About this exercise = Reproduce, exactly and in full, the records that follow, minus any pictures.

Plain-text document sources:
+ + + + + + +
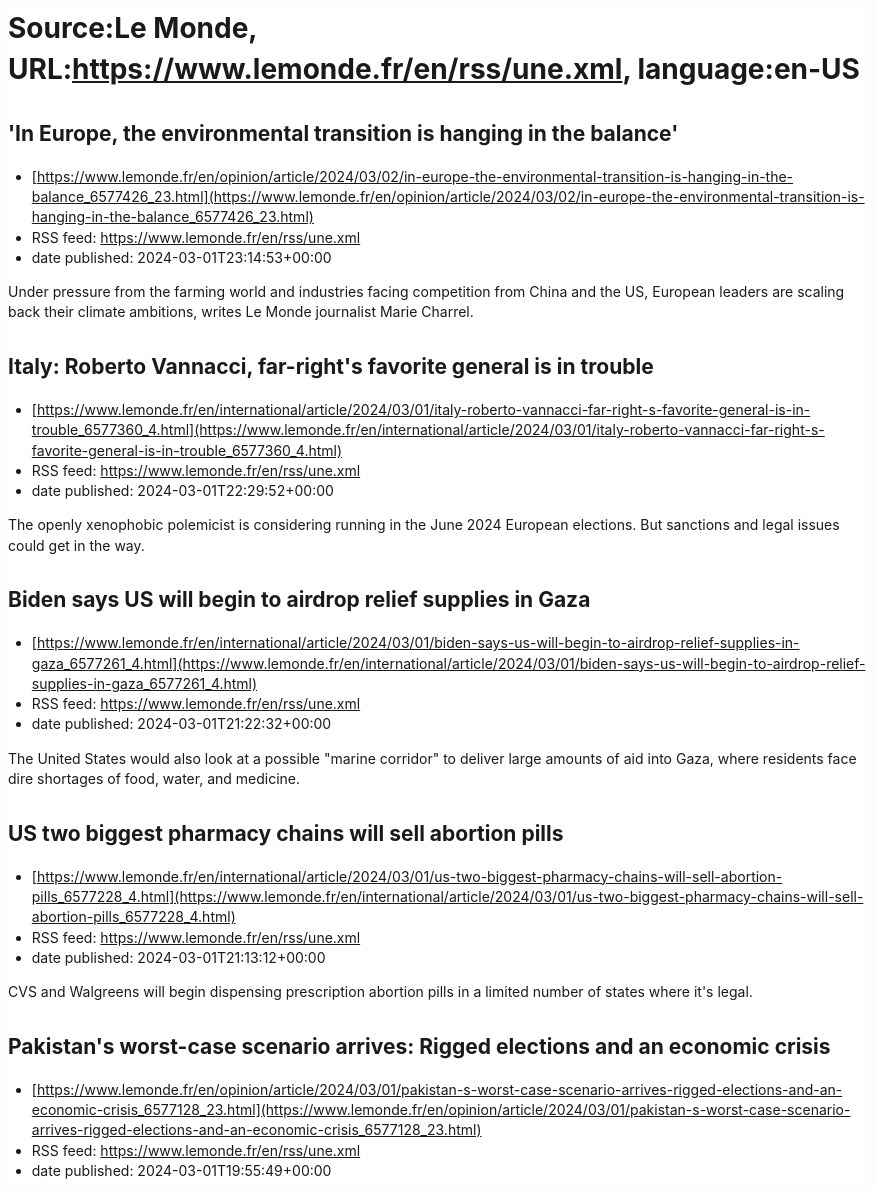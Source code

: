 # Source:Le Monde, URL:https://www.lemonde.fr/en/rss/une.xml, language:en-US

## 'In Europe, the environmental transition is hanging in the balance'
 - [https://www.lemonde.fr/en/opinion/article/2024/03/02/in-europe-the-environmental-transition-is-hanging-in-the-balance_6577426_23.html](https://www.lemonde.fr/en/opinion/article/2024/03/02/in-europe-the-environmental-transition-is-hanging-in-the-balance_6577426_23.html)
 - RSS feed: https://www.lemonde.fr/en/rss/une.xml
 - date published: 2024-03-01T23:14:53+00:00

Under pressure from the farming world and industries facing competition from China and the US, European leaders are scaling back their climate ambitions, writes Le Monde journalist Marie Charrel.

## Italy: Roberto Vannacci, far-right's favorite general is in trouble
 - [https://www.lemonde.fr/en/international/article/2024/03/01/italy-roberto-vannacci-far-right-s-favorite-general-is-in-trouble_6577360_4.html](https://www.lemonde.fr/en/international/article/2024/03/01/italy-roberto-vannacci-far-right-s-favorite-general-is-in-trouble_6577360_4.html)
 - RSS feed: https://www.lemonde.fr/en/rss/une.xml
 - date published: 2024-03-01T22:29:52+00:00

The openly xenophobic polemicist is considering running in the June 2024 European elections. But sanctions and legal issues could get in the way.

## Biden says US will begin to airdrop relief supplies in Gaza
 - [https://www.lemonde.fr/en/international/article/2024/03/01/biden-says-us-will-begin-to-airdrop-relief-supplies-in-gaza_6577261_4.html](https://www.lemonde.fr/en/international/article/2024/03/01/biden-says-us-will-begin-to-airdrop-relief-supplies-in-gaza_6577261_4.html)
 - RSS feed: https://www.lemonde.fr/en/rss/une.xml
 - date published: 2024-03-01T21:22:32+00:00

The United States would also look at a possible "marine corridor" to deliver large amounts of aid into Gaza, where residents face dire shortages of food, water, and medicine.

## US two biggest pharmacy chains will sell abortion pills
 - [https://www.lemonde.fr/en/international/article/2024/03/01/us-two-biggest-pharmacy-chains-will-sell-abortion-pills_6577228_4.html](https://www.lemonde.fr/en/international/article/2024/03/01/us-two-biggest-pharmacy-chains-will-sell-abortion-pills_6577228_4.html)
 - RSS feed: https://www.lemonde.fr/en/rss/une.xml
 - date published: 2024-03-01T21:13:12+00:00

CVS and Walgreens will begin dispensing prescription abortion pills in a limited number of states where it's legal.

## Pakistan's worst-case scenario arrives: Rigged elections and an economic crisis
 - [https://www.lemonde.fr/en/opinion/article/2024/03/01/pakistan-s-worst-case-scenario-arrives-rigged-elections-and-an-economic-crisis_6577128_23.html](https://www.lemonde.fr/en/opinion/article/2024/03/01/pakistan-s-worst-case-scenario-arrives-rigged-elections-and-an-economic-crisis_6577128_23.html)
 - RSS feed: https://www.lemonde.fr/en/rss/une.xml
 - date published: 2024-03-01T19:55:49+00:00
+ + + + + + +
Exercise solution =
Source code

: # Source:Le Monde, URL:https://www.lemonde.fr/en/rss/une.xml, language:en-US

## 'In Europe, the environmental transition is hanging in the balance'
 - [https://www.lemonde.fr/en/opinion/article/2024/03/02/in-europe-the-environmental-transition-is-hanging-in-the-balance_6577426_23.html](https://www.lemonde.fr/en/opinion/article/2024/03/02/in-europe-the-environmental-transition-is-hanging-in-the-balance_6577426_23.html)
 - RSS feed: https://www.lemonde.fr/en/rss/une.xml
 - date published: 2024-03-01T23:14:53+00:00

Under pressure from the farming world and industries facing competition from China and the US, European leaders are scaling back their climate ambitions, writes Le Monde journalist Marie Charrel.

## Italy: Roberto Vannacci, far-right's favorite general is in trouble
 - [https://www.lemonde.fr/en/international/article/2024/03/01/italy-roberto-vannacci-far-right-s-favorite-general-is-in-trouble_6577360_4.html](https://www.lemonde.fr/en/international/article/2024/03/01/italy-roberto-vannacci-far-right-s-favorite-general-is-in-trouble_6577360_4.html)
 - RSS feed: https://www.lemonde.fr/en/rss/une.xml
 - date published: 2024-03-01T22:29:52+00:00

The openly xenophobic polemicist is considering running in the June 2024 European elections. But sanctions and legal issues could get in the way.

## Biden says US will begin to airdrop relief supplies in Gaza
 - [https://www.lemonde.fr/en/international/article/2024/03/01/biden-says-us-will-begin-to-airdrop-relief-supplies-in-gaza_6577261_4.html](https://www.lemonde.fr/en/international/article/2024/03/01/biden-says-us-will-begin-to-airdrop-relief-supplies-in-gaza_6577261_4.html)
 - RSS feed: https://www.lemonde.fr/en/rss/une.xml
 - date published: 2024-03-01T21:22:32+00:00

The United States would also look at a possible "marine corridor" to deliver large amounts of aid into Gaza, where residents face dire shortages of food, water, and medicine.

## US two biggest pharmacy chains will sell abortion pills
 - [https://www.lemonde.fr/en/international/article/2024/03/01/us-two-biggest-pharmacy-chains-will-sell-abortion-pills_6577228_4.html](https://www.lemonde.fr/en/international/article/2024/03/01/us-two-biggest-pharmacy-chains-will-sell-abortion-pills_6577228_4.html)
 - RSS feed: https://www.lemonde.fr/en/rss/une.xml
 - date published: 2024-03-01T21:13:12+00:00

CVS and Walgreens will begin dispensing prescription abortion pills in a limited number of states where it's legal.

## Pakistan's worst-case scenario arrives: Rigged elections and an economic crisis
 - [https://www.lemonde.fr/en/opinion/article/2024/03/01/pakistan-s-worst-case-scenario-arrives-rigged-elections-and-an-economic-crisis_6577128_23.html](https://www.lemonde.fr/en/opinion/article/2024/03/01/pakistan-s-worst-case-scenario-arrives-rigged-elections-and-an-economic-crisis_6577128_23.html)
 - RSS feed: https://www.lemonde.fr/en/rss/une.xml
 - date published: 2024-03-01T19:55:49+00:00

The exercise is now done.